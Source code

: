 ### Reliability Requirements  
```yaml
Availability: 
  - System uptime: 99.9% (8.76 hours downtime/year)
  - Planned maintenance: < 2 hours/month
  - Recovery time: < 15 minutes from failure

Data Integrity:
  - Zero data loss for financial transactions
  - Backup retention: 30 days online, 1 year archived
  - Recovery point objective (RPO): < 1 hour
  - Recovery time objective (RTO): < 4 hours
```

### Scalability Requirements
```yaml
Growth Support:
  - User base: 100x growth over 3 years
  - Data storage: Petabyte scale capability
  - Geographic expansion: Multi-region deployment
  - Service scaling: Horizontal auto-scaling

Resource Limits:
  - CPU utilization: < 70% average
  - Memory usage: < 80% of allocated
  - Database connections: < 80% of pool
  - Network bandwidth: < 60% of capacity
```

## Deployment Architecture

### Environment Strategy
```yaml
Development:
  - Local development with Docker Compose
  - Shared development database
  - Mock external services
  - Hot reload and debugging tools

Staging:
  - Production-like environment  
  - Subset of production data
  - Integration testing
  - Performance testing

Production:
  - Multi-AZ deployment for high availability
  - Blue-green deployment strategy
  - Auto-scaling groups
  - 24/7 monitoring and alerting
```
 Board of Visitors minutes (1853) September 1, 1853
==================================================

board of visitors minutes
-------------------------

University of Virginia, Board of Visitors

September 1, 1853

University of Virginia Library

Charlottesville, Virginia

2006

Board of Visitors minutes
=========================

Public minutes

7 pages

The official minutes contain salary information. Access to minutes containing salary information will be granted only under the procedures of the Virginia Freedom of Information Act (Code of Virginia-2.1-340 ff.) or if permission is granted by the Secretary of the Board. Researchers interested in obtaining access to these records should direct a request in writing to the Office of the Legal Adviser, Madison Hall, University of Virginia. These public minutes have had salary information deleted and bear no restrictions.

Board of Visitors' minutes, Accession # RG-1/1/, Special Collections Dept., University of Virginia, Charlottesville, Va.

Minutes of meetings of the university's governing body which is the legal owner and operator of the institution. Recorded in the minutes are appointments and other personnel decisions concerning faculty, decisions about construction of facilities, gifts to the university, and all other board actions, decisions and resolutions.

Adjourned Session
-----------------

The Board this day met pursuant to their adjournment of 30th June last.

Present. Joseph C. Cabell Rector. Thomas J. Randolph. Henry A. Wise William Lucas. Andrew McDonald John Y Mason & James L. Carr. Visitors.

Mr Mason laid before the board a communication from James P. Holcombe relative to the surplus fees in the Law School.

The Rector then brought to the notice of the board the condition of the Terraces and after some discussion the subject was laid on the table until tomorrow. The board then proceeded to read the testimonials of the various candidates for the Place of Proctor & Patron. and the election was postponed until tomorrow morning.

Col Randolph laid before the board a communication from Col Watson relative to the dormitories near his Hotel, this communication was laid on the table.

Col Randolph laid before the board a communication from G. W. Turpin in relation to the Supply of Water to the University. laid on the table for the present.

▸ WHAT IS NEEDED: Restate the listing above word for word.

▸ SOLUTION TO THIS PROBLEM:
Source code

: ### Reliability Requirements  
```yaml
Availability: 
  - System uptime: 99.9% (8.76 hours downtime/year)
  - Planned maintenance: < 2 hours/month
  - Recovery time: < 15 minutes from failure

Data Integrity:
  - Zero data loss for financial transactions
  - Backup retention: 30 days online, 1 year archived
  - Recovery point objective (RPO): < 1 hour
  - Recovery time objective (RTO): < 4 hours
```

### Scalability Requirements
```yaml
Growth Support:
  - User base: 100x growth over 3 years
  - Data storage: Petabyte scale capability
  - Geographic expansion: Multi-region deployment
  - Service scaling: Horizontal auto-scaling

Resource Limits:
  - CPU utilization: < 70% average
  - Memory usage: < 80% of allocated
  - Database connections: < 80% of pool
  - Network bandwidth: < 60% of capacity
```

## Deployment Architecture

### Environment Strategy
```yaml
Development:
  - Local development with Docker Compose
  - Shared development database
  - Mock external services
  - Hot reload and debugging tools

Staging:
  - Production-like environment  
  - Subset of production data
  - Integration testing
  - Performance testing

Production:
  - Multi-AZ deployment for high availability
  - Blue-green deployment strategy
  - Auto-scaling groups
  - 24/7 monitoring and alerting
```
 Board of Visitors minutes (1853) September 1, 1853
==================================================

board of visitors minutes
-------------------------

University of Virginia, Board of Visitors

September 1, 1853

University of Virginia Library

Charlottesville, Virginia

2006

Board of Visitors minutes
=========================

Public minutes

7 pages

The official minutes contain salary information. Access to minutes containing salary information will be granted only under the procedures of the Virginia Freedom of Information Act (Code of Virginia-2.1-340 ff.) or if permission is granted by the Secretary of the Board. Researchers interested in obtaining access to these records should direct a request in writing to the Office of the Legal Adviser, Madison Hall, University of Virginia. These public minutes have had salary information deleted and bear no restrictions.

Board of Visitors' minutes, Accession # RG-1/1/, Special Collections Dept., University of Virginia, Charlottesville, Va.

Minutes of meetings of the university's governing body which is the legal owner and operator of the institution. Recorded in the minutes are appointments and other personnel decisions concerning faculty, decisions about construction of facilities, gifts to the university, and all other board actions, decisions and resolutions.

Adjourned Session
-----------------

The Board this day met pursuant to their adjournment of 30th June last.

Present. Joseph C. Cabell Rector. Thomas J. Randolph. Henry A. Wise William Lucas. Andrew McDonald John Y Mason & James L. Carr. Visitors.

Mr Mason laid before the board a communication from James P. Holcombe relative to the surplus fees in the Law School.

The Rector then brought to the notice of the board the condition of the Terraces and after some discussion the subject was laid on the table until tomorrow. The board then proceeded to read the testimonials of the various candidates for the Place of Proctor & Patron. and the election was postponed until tomorrow morning.

Col Randolph laid before the board a communication from Col Watson relative to the dormitories near his Hotel, this communication was laid on the table.

Col Randolph laid before the board a communication from G. W. Turpin in relation to the Supply of Water to the University. laid on the table for the present.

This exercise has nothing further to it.